Pianos were introduced to Xiamen at the beginning of the 19th century by the western missionaries that entered the city. Today those missionaries are no longer around, but their music has been passed down from generation to generation.

Many children on Gulangyu Island begin playing the piano when they are very young. When you walk on the island, you can hear pianos being played as waves crash against the shore. Due to its musical traditions, the island has proved a cradle for many famous performers, including Zhou Su'an in the 1920's, Wu Tianqiu in the 1950's, Xu Feixing in the 1960's and Xu Xingai in the 1990's.

A Gulangyu piano festival has been held in Xiamen every two years since 2002. Touring exhibitions of its ancient pianos and piano performances also regularly take place in Beijing, Shanghai, Guangzhou and Hong Kong.

As well as pianos and music, many of the island's foreign visitors have also bequeathed a range of buildings of varying architectural styles.

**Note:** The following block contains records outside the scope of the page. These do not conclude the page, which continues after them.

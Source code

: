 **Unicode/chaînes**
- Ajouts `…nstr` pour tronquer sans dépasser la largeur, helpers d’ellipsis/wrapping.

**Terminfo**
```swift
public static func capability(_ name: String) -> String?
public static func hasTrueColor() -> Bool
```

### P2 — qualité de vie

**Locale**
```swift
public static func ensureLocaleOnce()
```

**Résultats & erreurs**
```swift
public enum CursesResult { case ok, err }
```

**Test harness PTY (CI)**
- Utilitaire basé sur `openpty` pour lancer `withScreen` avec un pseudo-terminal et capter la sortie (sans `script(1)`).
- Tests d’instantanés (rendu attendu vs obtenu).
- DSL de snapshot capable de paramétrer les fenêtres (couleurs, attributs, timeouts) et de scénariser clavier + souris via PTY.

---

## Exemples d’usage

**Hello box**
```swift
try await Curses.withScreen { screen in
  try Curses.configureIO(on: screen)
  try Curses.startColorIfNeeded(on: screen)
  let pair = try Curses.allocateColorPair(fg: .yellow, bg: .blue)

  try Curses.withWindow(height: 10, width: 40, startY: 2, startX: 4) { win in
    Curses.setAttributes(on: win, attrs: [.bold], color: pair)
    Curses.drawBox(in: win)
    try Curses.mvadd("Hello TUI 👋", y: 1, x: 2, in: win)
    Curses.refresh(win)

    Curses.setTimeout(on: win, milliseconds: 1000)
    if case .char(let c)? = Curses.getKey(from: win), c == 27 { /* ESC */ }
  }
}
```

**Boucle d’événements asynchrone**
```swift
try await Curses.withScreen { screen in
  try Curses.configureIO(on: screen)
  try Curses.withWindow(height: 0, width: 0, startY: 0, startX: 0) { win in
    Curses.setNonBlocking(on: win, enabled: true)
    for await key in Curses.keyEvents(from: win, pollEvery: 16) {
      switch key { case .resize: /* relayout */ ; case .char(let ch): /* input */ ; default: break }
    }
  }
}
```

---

Gulangyu Island was once a remote fishing island with down-at-heel cottages. Xiamen became a trading port after the Opium War in 1840 and Gulangyu Island became a public concession in 1902. Afterwards, Britain, the United States, France, Germany, Japan, Spain, Denmark and another six foreign countries all set up consulates and villas on the island. A large number of overseas Chinese also built luxurious houses there. All these exotic buildings have now made the island something of a mini architectural museum.

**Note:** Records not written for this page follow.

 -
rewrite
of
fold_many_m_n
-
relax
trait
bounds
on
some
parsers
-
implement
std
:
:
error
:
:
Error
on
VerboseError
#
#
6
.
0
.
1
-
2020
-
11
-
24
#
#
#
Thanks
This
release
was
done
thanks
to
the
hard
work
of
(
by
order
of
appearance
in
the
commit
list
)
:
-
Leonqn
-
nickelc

At present, there are some 30 buildings in Gulangyu Island representing a range of architectural movements, including the Eclectic, Renaissance, Byzantine, Gothic and Baroque schools. There also several traditional US, Japanese and Chinese style residences.

These classic buildings have long lost their original uses, but some of them are employed in new guises. Some are now museums, sanitariums, private dwelling, schools, entertainment centers or even churches.

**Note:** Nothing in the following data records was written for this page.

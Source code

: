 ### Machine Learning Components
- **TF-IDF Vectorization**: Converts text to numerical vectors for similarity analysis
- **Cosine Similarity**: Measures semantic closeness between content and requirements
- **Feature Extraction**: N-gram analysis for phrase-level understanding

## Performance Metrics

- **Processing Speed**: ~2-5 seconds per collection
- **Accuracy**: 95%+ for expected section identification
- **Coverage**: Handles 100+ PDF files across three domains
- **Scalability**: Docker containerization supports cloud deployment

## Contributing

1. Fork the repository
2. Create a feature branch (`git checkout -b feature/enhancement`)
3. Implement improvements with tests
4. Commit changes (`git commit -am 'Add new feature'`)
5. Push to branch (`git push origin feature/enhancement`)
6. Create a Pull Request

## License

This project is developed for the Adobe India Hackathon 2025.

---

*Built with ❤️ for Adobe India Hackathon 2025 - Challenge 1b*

The island is now applying for UNESCO's World Cultural Heritage status. The basis of this application is that the island embodies the history of China since the Opium War and also demonstrates the integration of many different cultures, according to Zheng Guozhen, director of the Fujian provincial Cultural Heritage Bureau.

Currently, the municipal government is repairing many of the old buildings and removing those later added structures that are not in keeping with the overall atmosphere of the island.

The importance of the island to China's history dates back to the 17th century. Zheng Chenggong, a general in the late Ming Dynasty (1368-1644), recaptured Taiwan in 1662 from Dutch invaders who had captured the island 38 years previously. Gulangyu was his primary military base and the place where he marshaled and trained his soldiers.

In memory of his historic achievements, a museum was established on the island in 1962, 300 years after Zheng reclaimed Taiwan. In the museum, pictures, written testimonials, weapons and other relics are all displayed to honor his remarkable life. In addition, a 15.7 m granite statue of Zheng was set up on the island 1985. The two spots have become popular tourist attractions.

Other historical places on the island well worth a visit, include Sunshine Rock with its altitude of 96 meters, the highest point of Gulangyu, the Sunshine Rock Temple built in 1586 and the Shuzhang Garden to the south of Sunshine Rock, built by a Taiwan businessman, named Lin Erjia, in 1913. The island's many caves, beaches, parks and shops are also popular visitor destinations.